В коридоре реанимации появляется медработник. Статный, в белом халате поверх брони, в шапочке, закрывающей рога, в скрывающей половину лица маске. Подходит к посту и показывает бейдж с именем и фото, небрежно приспускает маску до губ:
– Я на осмотр.
Охрана, успевшая убедиться в том, что никто не спешит врываться в бокс архисоветника и вредить ему, оглядывает бейдж и лицо довольно небрежно, кивают посетителю. Он подтягивает маску, задевая белые пряди волос, и входит в бокс.
На миг застывает, а потом бодро подходит в изголовье больничной койки. Внимательно оглядывает неподвижное лицо Гатанаса Аведдина, искажённое треугольником ротоносовой маски. Датчики на его голове и груди. Венозные катетеры и трубки капельниц.
– Ты оказался прав, – произносит белокурый посетитель. – От родовой силы не сбежать. Поэтому тебе придётся пожить ещё.
Он перекрывает катетеры и отсоединяет трубки капельниц.

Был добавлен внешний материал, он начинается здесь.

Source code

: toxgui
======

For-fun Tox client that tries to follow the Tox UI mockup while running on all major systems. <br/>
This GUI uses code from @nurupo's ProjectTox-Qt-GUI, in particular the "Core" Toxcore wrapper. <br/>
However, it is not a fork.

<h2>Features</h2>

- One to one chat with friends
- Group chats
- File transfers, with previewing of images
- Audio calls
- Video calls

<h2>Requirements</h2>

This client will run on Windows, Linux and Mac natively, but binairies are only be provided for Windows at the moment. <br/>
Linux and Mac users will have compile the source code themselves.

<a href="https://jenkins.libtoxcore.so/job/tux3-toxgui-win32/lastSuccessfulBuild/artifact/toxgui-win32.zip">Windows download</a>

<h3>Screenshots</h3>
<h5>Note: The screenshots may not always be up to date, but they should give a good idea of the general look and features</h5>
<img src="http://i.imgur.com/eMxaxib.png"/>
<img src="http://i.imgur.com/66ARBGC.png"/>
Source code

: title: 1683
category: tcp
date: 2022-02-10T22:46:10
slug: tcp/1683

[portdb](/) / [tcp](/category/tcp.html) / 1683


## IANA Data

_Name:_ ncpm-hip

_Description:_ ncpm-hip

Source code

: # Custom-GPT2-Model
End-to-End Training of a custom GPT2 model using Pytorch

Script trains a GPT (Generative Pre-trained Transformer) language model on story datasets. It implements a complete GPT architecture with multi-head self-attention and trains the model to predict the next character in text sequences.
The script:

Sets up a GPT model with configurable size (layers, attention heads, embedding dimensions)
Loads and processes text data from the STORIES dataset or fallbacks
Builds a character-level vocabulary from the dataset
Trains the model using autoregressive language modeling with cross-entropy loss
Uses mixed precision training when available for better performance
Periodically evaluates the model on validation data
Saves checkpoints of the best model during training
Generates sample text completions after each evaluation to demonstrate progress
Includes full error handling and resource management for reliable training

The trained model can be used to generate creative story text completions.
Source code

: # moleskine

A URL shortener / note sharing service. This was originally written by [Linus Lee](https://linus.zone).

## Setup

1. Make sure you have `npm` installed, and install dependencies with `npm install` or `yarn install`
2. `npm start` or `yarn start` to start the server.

Сдёргивает датчики, вызывая обвал графиков на мониторах и тревожный писк. Последней он снимает подающую кислород маску и касается груди Гатанаса Аведдина.
От пальцев посетителя расходятся кристаллические волны.
Индикаторы накопителей магии вспыхивают по всей длине, накопители отстреливаются. Сирена взвывает. Дежурные полицейские тревожно оглядываются. А тело Гатанаса Аведдина стремительно охватывает волна кристаллизации. Посетитель убирает руку, но кристалл продолжает нарастать, отделяя Гатанаса от койки, поднимая над ней.
Новые накопители тоже отстреливаются. Полицейские распахивают дверь палаты, направляют пистолеты на посетителя.
– Я сдаюсь, – произносит он, поднимая руки. Зацепляет из кармана металлический футляр и швыряет под ноги полицейским, ныряет за кристалл с Гатанасом внутри. Белый дым с шипением заполняет палату. Но в неизвестного не стреляют из страха попасть в архисоветника. Полицейские отступают от клубов дыма, но не опускают пистолеты.
Дым разливается по коридору, вынуждая их пятиться. А когда развеивается, неизвестного посетителя нигде нет. Продолжают тревожно пищать отсоединённые приборы. А Гатанас Аведдин лежит на койке, надёжно запечатанный в кристалл.